Il cambio EUR/USD mostra segnali di consolidamento in un contesto macroeconomico globale incerto. La notizia più rilevante è stata il taglio dei tassi d’interesse da parte della Federal Reserve di 25 punti base. Il presidente Powell ha però mantenuto un tono cauto, segnalando che si tratta di un’azione preventiva piuttosto che dell’inizio di una fase espansiva aggressiva. Il dollaro USA ha inizialmente perso terreno, ma ha poi recuperato parzialmente, riflettendo la prudenza degli investitori su eventuali tagli futuri.
In Europa, la BCE ha mantenuto i tassi invariati, con un’inflazione in discesa e una crescita economica debole. Questa divergenza tra Fed e BCE ha favorito una moderata forza dell’euro, anche se senza slancio deciso.
Analisi tecnica EUR/USD
Trend: Attualmente rialzista moderato ma all’interno di una fase di compressione.

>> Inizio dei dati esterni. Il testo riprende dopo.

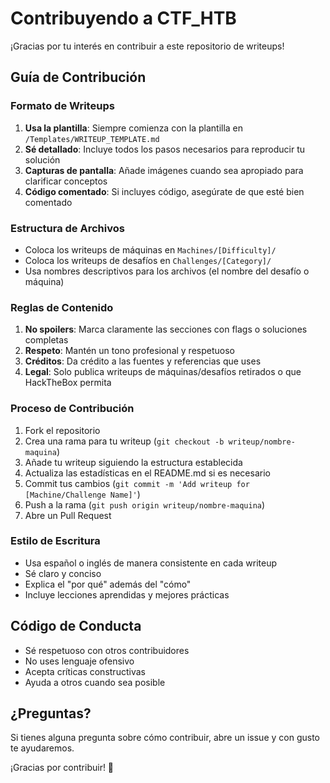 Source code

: # Contribuyendo a CTF_HTB

¡Gracias por tu interés en contribuir a este repositorio de writeups!

## Guía de Contribución

### Formato de Writeups

1. **Usa la plantilla**: Siempre comienza con la plantilla en `/Templates/WRITEUP_TEMPLATE.md`
2. **Sé detallado**: Incluye todos los pasos necesarios para reproducir tu solución
3. **Capturas de pantalla**: Añade imágenes cuando sea apropiado para clarificar conceptos
4. **Código comentado**: Si incluyes código, asegúrate de que esté bien comentado

### Estructura de Archivos

- Coloca los writeups de máquinas en `Machines/[Difficulty]/`
- Coloca los writeups de desafíos en `Challenges/[Category]/`
- Usa nombres descriptivos para los archivos (el nombre del desafío o máquina)

### Reglas de Contenido

1. **No spoilers**: Marca claramente las secciones con flags o soluciones completas
2. **Respeto**: Mantén un tono profesional y respetuoso
3. **Créditos**: Da crédito a las fuentes y referencias que uses
4. **Legal**: Solo publica writeups de máquinas/desafíos retirados o que HackTheBox permita

### Proceso de Contribución

1. Fork el repositorio
2. Crea una rama para tu writeup (`git checkout -b writeup/nombre-maquina`)
3. Añade tu writeup siguiendo la estructura establecida
4. Actualiza las estadísticas en el README.md si es necesario
5. Commit tus cambios (`git commit -m 'Add writeup for [Machine/Challenge Name]'`)
6. Push a la rama (`git push origin writeup/nombre-maquina`)
7. Abre un Pull Request

### Estilo de Escritura

- Usa español o inglés de manera consistente en cada writeup
- Sé claro y conciso
- Explica el "por qué" además del "cómo"
- Incluye lecciones aprendidas y mejores prácticas

## Código de Conducta

- Sé respetuoso con otros contribuidores
- No uses lenguaje ofensivo
- Acepta críticas constructivas
- Ayuda a otros cuando sea posible

## ¿Preguntas?

Si tienes alguna pregunta sobre cómo contribuir, abre un issue y con gusto te ayudaremos.

¡Gracias por contribuir! 🎯
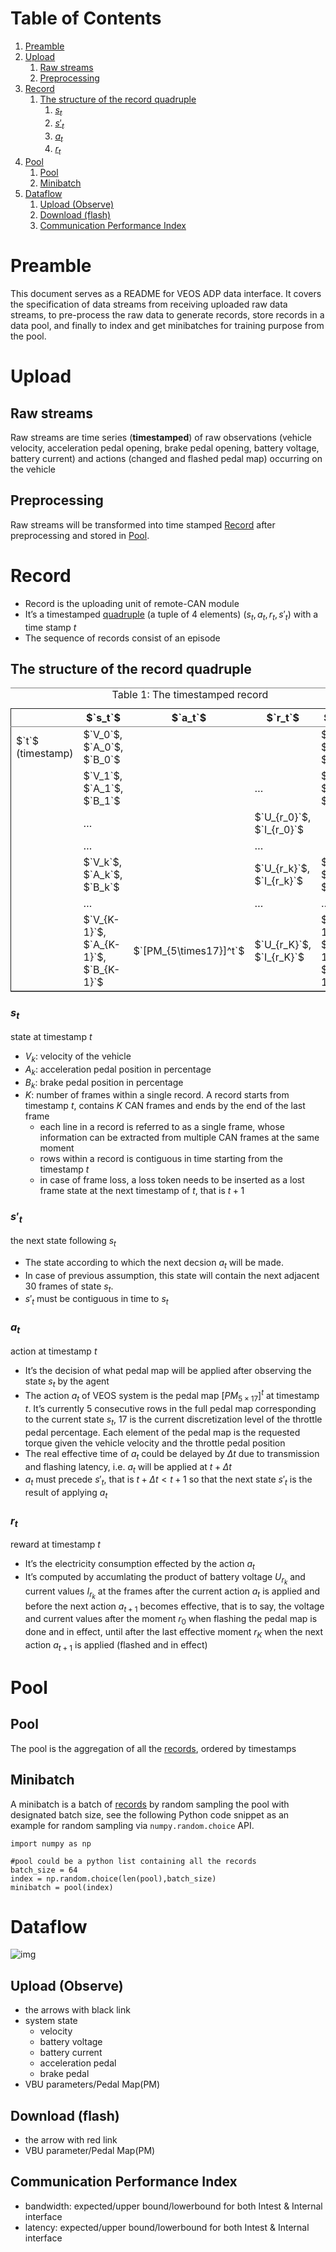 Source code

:
# Table of Contents

1.  [Preamble](#org6d57337)
2.  [Upload](#orgd2418a8)
    1.  [Raw streams](#org1aa46c6)
    2.  [Preprocessing](#org332c0a5)
3.  [Record](#orgb63a2c3)
    1.  [The structure of the record quadruple](#org50e5e97)
        1.  [$`s_t`$](#org6a33a23)
        2.  [$`s'_t`$](#org71a7f0b)
        3.  [$`a_t`$](#orgfdc18cc)
        4.  [$`r_t`$](#org10491a0)
4.  [Pool](#org91ce6ce)
    1.  [Pool](#org0edeb0a)
    2.  [Minibatch](#org7f4f4c3)
5.  [Dataflow](#org916db98)
    1.  [Upload (Observe)](#orgd7fa408)
    2.  [Download (flash)](#orgd41794f)
    3.  [Communication Performance Index](#org5e9fcf2)



<a id="org6d57337"></a>

# Preamble

This document serves as a README for VEOS ADP data interface. It covers the specification of data streams from receiving uploaded raw data streams, to pre-process the raw data to generate records, store records in a data pool, and finally to index and get minibatches for training purpose from the pool.


<a id="orgd2418a8"></a>

# Upload


<a id="org1aa46c6"></a>

## Raw streams

Raw streams are time series (****timestamped****) of raw observations (vehicle velocity, acceleration pedal opening, brake pedal opening, battery voltage, battery current) and actions (changed and flashed pedal map) occurring on the vehicle


<a id="org332c0a5"></a>

## Preprocessing

Raw streams will be transformed into time stamped [Record](#orgb63a2c3) after preprocessing and stored in [Pool](#org91ce6ce).


<a id="orgb63a2c3"></a>

# Record

-   Record is the uploading unit of remote-CAN module
-   It&rsquo;s a timestamped [quadruple](#orgb566816) (a tuple of 4 elements) $`(s_t, a_t, r_t, s'_t)`$ with a time stamp $`t`$
-   The sequence of records consist of an episode


<a id="org50e5e97"></a>

## The structure of the record quadruple<a id="orgb566816"></a>

<table border="2" cellspacing="0" cellpadding="6" rules="groups" frame="hsides">
<caption class="t-above"><span class="table-number">Table 1:</span> The timestamped record</caption>

<colgroup>
<col  class="org-left" />

<col  class="org-left" />

<col  class="org-left" />

<col  class="org-left" />

<col  class="org-left" />
</colgroup>
<thead>
<tr>
<th scope="col" class="org-left">&#xa0;</th>
<th scope="col" class="org-left">$`s_t`$</th>
<th scope="col" class="org-left">$`a_t`$</th>
<th scope="col" class="org-left">$`r_t`$</th>
<th scope="col" class="org-left">$`s'_t`$</th>
</tr>
</thead>

<tbody>
<tr>
<td class="org-left">$`t`$ (timestamp)</td>
<td class="org-left">$`V_0`$, $`A_0`$, $`B_0`$</td>
<td class="org-left">&#xa0;</td>
<td class="org-left">&#xa0;</td>
<td class="org-left">$`V'_0`$, $`A'_0`$, $`B'_0`$</td>
</tr>


<tr>
<td class="org-left">&#xa0;</td>
<td class="org-left">$`V_1`$, $`A_1`$, $`B_1`$</td>
<td class="org-left">&#xa0;</td>
<td class="org-left">&#x2026;</td>
<td class="org-left">$`V'_1`$, $`A'_1`$, $`B'_1`$</td>
</tr>


<tr>
<td class="org-left">&#xa0;</td>
<td class="org-left">&#x2026;</td>
<td class="org-left">&#xa0;</td>
<td class="org-left">$`U_{r_0}`$, $`I_{r_0}`$</td>
<td class="org-left">&#xa0;</td>
</tr>


<tr>
<td class="org-left">&#xa0;</td>
<td class="org-left">&#x2026;</td>
<td class="org-left">&#xa0;</td>

<td class="org-left">&#x2026;</td>
<td class="org-left">&#xa0;</td>
</tr>


<tr>
<td class="org-left">&#xa0;</td>
<td class="org-left">$`V_k`$, $`A_k`$, $`B_k`$</td>
<td class="org-left">&#xa0;</td>
<td class="org-left">$`U_{r_k}`$, $`I_{r_k}`$</td>
<td class="org-left">$`V'_k`$, $`A'_k`$, $`B'_k`$</td>
</tr>


<tr>
<td class="org-left">&#xa0;</td>
<td class="org-left">&#x2026;</td>
<td class="org-left">&#xa0;</td>
<td class="org-left">&#x2026;</td>
<td class="org-left">&#x2026;</td>
</tr>


<tr>
<td class="org-left">&#xa0;</td>
<td class="org-left">$`V_{K-1}`$, $`A_{K-1}`$, $`B_{K-1}`$</td>
<td class="org-left">$`[PM_{5\times17}]^t`$</td>
<td class="org-left">$`U_{r_K}`$, $`I_{r_K}`$</td>
<td class="org-left">$`V'_{K-1}`$, $`A'_{K-1}`$, $`B'_{K-1}`$</td>
</tr>
</tbody>
</table>


<a id="org6a33a23"></a>

### $`s_t`$

state at timestamp $`t`$

-   $`V_k`$: velocity of the vehicle
-   $`A_k`$: acceleration pedal position in percentage
-   $`B_k`$: brake pedal position in percentage
-   $`K`$: number of frames within a single record. A record starts from timestamp $`t`$, contains $`K`$ CAN frames and ends by the end of the last frame
    -   each line in a record is referred to as a single frame, whose information can be extracted from multiple CAN frames at the same moment
    -   rows within a record is contiguous in time starting from the timestamp $`t`$
    -   in case of frame loss, a loss token needs to be inserted as a lost frame state at the next timestamp of $`t`$, that is $`t+1`$


<a id="org71a7f0b"></a>

### $`s'_t`$

the next state following $`s_t`$

-   The state according to which the next decsion $`a_t`$ will be made.
-   In case of previous assumption, this state will contain the next adjacent 30 frames of state $`s_t`$.
-   $`s'_t`$ must be contiguous in time to $`s_t`$


<a id="orgfdc18cc"></a>

### $`a_t`$

action at timestamp $`t`$

-   It&rsquo;s the decision of what pedal map will be applied after observing the state $`s_t`$ by the agent
-   The action $`a_t`$ of VEOS system is the pedal map $`[PM_{5\times17}]^t `$ at timestamp $`t`$. It&rsquo;s currently 5 consecutive rows in the full pedal map corresponding to the current state $`s_t`$, 17 is the current discretization level of the throttle pedal percentage. Each element of the pedal map is the requested torque given the vehicle velocity and the throttle pedal position
-   The real effective time of $`a_t`$ could be delayed by $`\Delta t`$ due to transmission and flashing latency, i.e. $`a_t`$ will be applied at $`t+\Delta t`$
-   $`a_t`$ must precede $`s'_t`$, that is $`t+\Delta t < t+1`$ so that the next state $`s'_t`$ is the result of applying $`a_t`$


<a id="org10491a0"></a>

### $`r_t`$

reward at timestamp $`t`$

-   It&rsquo;s the electricity consumption effected by the action $`a_t`$
-   It&rsquo;s computed by accumlating the product of battery voltage $`U_{r_k}`$ and current values $`I_{r_k}`$ at the frames after the current action $`a_t`$ is applied and before the next action $`a_{t+1}`$ becomes effective, that is to say, the voltage and current values after the moment $`r_0`$  when flashing the pedal map is done and in effect, until after the last effective moment $`r_K`$  when the next action $`a_{t+1}`$ is applied (flashed and in effect)


<a id="org91ce6ce"></a>

# Pool


<a id="org0edeb0a"></a>

## Pool

The pool is the aggregation of all the [records](#orgb63a2c3), ordered by timestamps


<a id="org7f4f4c3"></a>

## Minibatch

A minibatch is a batch of [records](#orgb63a2c3) by random sampling the pool with designated batch size, see the following Python code snippet as an example for random sampling via `numpy.random.choice` API.

    import numpy as np
    
    #pool could be a python list containing all the records
    batch_size = 64
    index = np.random.choice(len(pool),batch_size)
    minibatch = pool(index)


<a id="org916db98"></a>

# Dataflow

![img](./img/adp_data_flow_seq_block.png "Dataflow")

<a id="orgd7fa408"></a>

## Upload (Observe)

-   the arrows with black link
-   system state
    -   velocity
    -   battery voltage
    -   battery current
    -   acceleration pedal
    -   brake pedal
-   VBU parameters/Pedal Map(PM)


<a id="orgd41794f"></a>

## Download (flash)

-   the arrow with red link
-   VBU parameter/Pedal Map(PM)


<a id="org5e9fcf2"></a>

## Communication Performance Index

-   bandwidth: expected/upper bound/lowerbound for both Intest & Internal interface
-   latency: expected/upper bound/lowerbound for both Intest & Internal interface

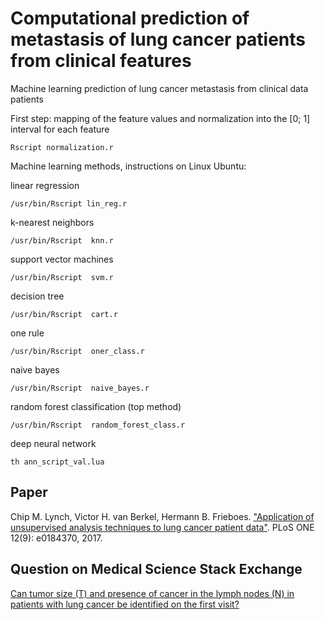 # Computational prediction of metastasis of lung cancer patients from clinical features
Machine learning prediction of lung cancer metastasis from clinical data patients

First step: mapping of the feature values and normalization into the [0; 1] interval for each feature

`Rscript normalization.r`

Machine learning methods, instructions on Linux Ubuntu:

linear regression

`/usr/bin/Rscript lin_reg.r`

k-nearest neighbors

`/usr/bin/Rscript  knn.r`

support vector machines

`/usr/bin/Rscript  svm.r`

decision tree

`/usr/bin/Rscript  cart.r`

one rule

`/usr/bin/Rscript  oner_class.r`

naive bayes

`/usr/bin/Rscript  naive_bayes.r`

random forest classification (top method)

`/usr/bin/Rscript  random_forest_class.r`

deep neural network

`th ann_script_val.lua`

## Paper
 Chip M. Lynch, Victor H. van Berkel, Hermann B. Frieboes. ["Application of unsupervised analysis techniques to lung cancer patient data"](https://doi.org/10.1371/journal.pone.0184370). PLoS ONE 12(9): e0184370, 2017.

## Question on Medical Science Stack Exchange
[Can tumor size (T) and presence of cancer in the lymph nodes (N) in patients with lung cancer be identified on the first visit?](https://medicalsciences.stackexchange.com/questions/18040/can-tumor-size-t-and-presence-of-cancer-in-the-lymph-nodes-n-in-patients-wit)
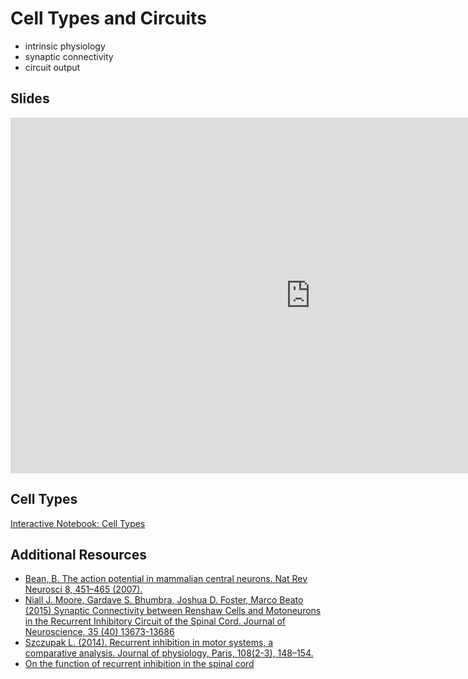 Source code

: # Cell Types and Circuits

- intrinsic physiology
- synaptic connectivity
- circuit output

## Slides

<iframe src="https://docs.google.com/presentation/d/e/2PACX-1vT2201TkGjTIdGkR7suHmTAt_3Wu1ATGqt19NXg60UpEdgkxIyI-yzSMrL44UwrmmKnwPuiyIknb4Ae/embed?" frameborder="0" width="960" height="569" allowfullscreen="true" mozallowfullscreen="true" webkitallowfullscreen="true"></iframe>


## Cell Types

<!-- <iframe src="https://drive.google.com/file/d/1RRugwcUWa80mYAWo_MR6yWhg6PR5EQcrYlXVIIvOWec/preview" width="640" height="480" allow="autoplay"></iframe> -->

[Interactive Notebook: Cell Types](../executable/NotebookColab_CellTypes_InquiryAndAnalysis)

## Additional Resources

- [Bean, B. The action potential in mammalian central neurons. Nat Rev Neurosci 8, 451–465 (2007).](https://doi.org/10.1038/nrn2148)
- [Niall J. Moore, Gardave S. Bhumbra, Joshua D. Foster, Marco Beato (2015) Synaptic Connectivity between Renshaw Cells and Motoneurons in the Recurrent Inhibitory Circuit of the Spinal Cord. Journal of Neuroscience, 35 (40) 13673-13686](https://doi.org/10.1523/JNEUROSCI.2541-15.2015)
- [Szczupak L. (2014). Recurrent inhibition in motor systems, a comparative analysis. Journal of physiology, Paris, 108(2-3), 148–154.](https://doi.org/10.1016/j.jphysparis.2014.05.004)
- [On the function of recurrent inhibition in the spinal cord](https://doi.org/10.1007/bf00237722)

Resistenze: 1,1750–1,1780 (prima barriera chiave), seguite da 1,1820–1,1900 in caso di break deciso.
Supporti: 1,1700–1,1630 (zona di difesa), con estensione verso 1,1570 se il dollaro dovesse rafforzarsi.
Indicatori tecnici: RSI in territorio positivo ma non estremo, supportando potenziali allunghi. Volatilità in crescita, utile per breakout ma con rischio di falsi segnali.
Pattern grafici: Possibile triangolo di compressione tra 1,1600 e 1,1750, pronto a una rottura direzionale nei prossimi giorni.
Scenari possibili
Rialzista: Ulteriore indebolimento del dollaro potrebbe spingere il cross verso 1,1820–1,1900.
Laterale: Probabile consolidamento nel range 1,1700–1,1780 in attesa di nuovi dati macro.
Ribassista: Dati USA forti o toni più hawkish dalla Fed potrebbero spingere l’euro al ribasso, con target sotto 1,1630.
In sintesi, EUR/USD si trova in una fase cruciale, influenzato dalla divergenza tra le banche centrali e da una crescente incertezza macro. I prossimi movimenti dipenderanno dai dati economici USA e dalle prospettive sui tassi nei due blocchi.